NASM Examples - nkurz
http://cs.lmu.edu/~ray/notes/nasmexamples/

======
zxcdw
I think it is worth mentioning that the author's website[1] lists course
websites which all seem to have similar notes about relevant topics. As an
example, there's the Computer Systems Organization course[2] which has NASM
Tutorial[3] page listed in notes which is much more suitable for actually
learning assembly than the NASM examples. And, of course, there's a notes page
for "x86 Assembly Language Programming" too.

Truly awesome stuff, definitely worth exploring.

[1]: [http://cs.lmu.edu/~ray/](http://cs.lmu.edu/~ray/)

[2]: [http://cs.lmu.edu/~ray/classes/sp/](http://cs.lmu.edu/~ray/classes/sp/)

[3]:
[http://cs.lmu.edu/~ray/notes/nasmtutorial/](http://cs.lmu.edu/~ray/notes/nasmtutorial/)

------
breadbox
A nice little page with some very helpful examples for someone just starting
out with using assembly on Linux. (There actually isn't much that's specific
to Nasm, though. Based on the page's title, I would have at least expected an
example that demonstrated setting up a .bss section, with the special resd [et
al.] directives, and some examples of Nasm macros, which have some
idiosyncratic features. But that's just a minor quibble about the name of the
page. The information that is there is plenty useful, and not always easy to
find.)

------
dvdkhlng
Note that the linked site, cs.lmu.edu, has a broken IPv6 DNS record:

    
    
        $ dig cs.lmu.edu AAAA
        cs.lmu.edu.             3493    IN      AAAA    ::1
    

When loaded on IPv6-enabled clients, you'll connect do localhost:80 instead.

------
Igglyboo
Seems like a good thread to ask, hope this isn't too OT.

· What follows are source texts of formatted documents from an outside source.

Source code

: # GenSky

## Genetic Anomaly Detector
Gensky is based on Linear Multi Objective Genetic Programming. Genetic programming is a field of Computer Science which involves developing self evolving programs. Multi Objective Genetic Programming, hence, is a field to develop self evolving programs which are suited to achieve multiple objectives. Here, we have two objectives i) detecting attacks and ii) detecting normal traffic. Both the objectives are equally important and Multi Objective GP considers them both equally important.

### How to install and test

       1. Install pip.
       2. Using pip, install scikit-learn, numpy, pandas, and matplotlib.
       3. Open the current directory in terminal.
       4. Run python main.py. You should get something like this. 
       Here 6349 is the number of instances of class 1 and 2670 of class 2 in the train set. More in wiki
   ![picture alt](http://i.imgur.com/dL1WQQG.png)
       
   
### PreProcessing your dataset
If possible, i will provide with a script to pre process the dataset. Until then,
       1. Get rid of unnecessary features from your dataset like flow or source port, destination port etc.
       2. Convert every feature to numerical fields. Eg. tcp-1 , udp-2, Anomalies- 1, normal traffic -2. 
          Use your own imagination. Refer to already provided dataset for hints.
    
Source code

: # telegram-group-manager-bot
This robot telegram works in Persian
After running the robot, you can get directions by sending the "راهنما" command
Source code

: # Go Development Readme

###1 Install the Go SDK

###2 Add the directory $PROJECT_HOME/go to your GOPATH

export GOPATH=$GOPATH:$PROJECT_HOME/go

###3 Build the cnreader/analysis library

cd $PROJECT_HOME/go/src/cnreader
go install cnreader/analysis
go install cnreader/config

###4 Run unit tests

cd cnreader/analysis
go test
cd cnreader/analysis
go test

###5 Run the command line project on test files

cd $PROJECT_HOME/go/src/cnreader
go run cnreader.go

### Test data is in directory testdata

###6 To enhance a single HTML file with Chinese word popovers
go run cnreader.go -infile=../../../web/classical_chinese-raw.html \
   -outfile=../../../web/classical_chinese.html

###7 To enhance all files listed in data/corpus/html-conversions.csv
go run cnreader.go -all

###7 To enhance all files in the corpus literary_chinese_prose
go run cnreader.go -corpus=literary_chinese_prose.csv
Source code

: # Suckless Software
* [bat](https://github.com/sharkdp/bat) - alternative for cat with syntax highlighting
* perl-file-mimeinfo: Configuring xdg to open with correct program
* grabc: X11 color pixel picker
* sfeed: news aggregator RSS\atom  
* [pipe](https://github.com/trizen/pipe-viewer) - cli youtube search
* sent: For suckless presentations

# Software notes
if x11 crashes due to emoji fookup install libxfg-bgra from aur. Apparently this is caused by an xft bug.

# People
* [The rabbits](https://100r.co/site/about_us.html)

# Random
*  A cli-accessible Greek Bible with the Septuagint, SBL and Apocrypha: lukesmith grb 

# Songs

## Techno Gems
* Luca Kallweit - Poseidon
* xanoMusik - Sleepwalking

I'm a CSE major about to graduate with about 18 months in the industry, mainly
using JS/Java/Python. I've recently wanted to start getting into low level
programming and wasn't sure where to start. I wanted to start with C and move
up to C++ eventually, would it be worthwhile to start with ASM? Also does
anyone know of any good resources for learning modern C? Is k&r still
relevant?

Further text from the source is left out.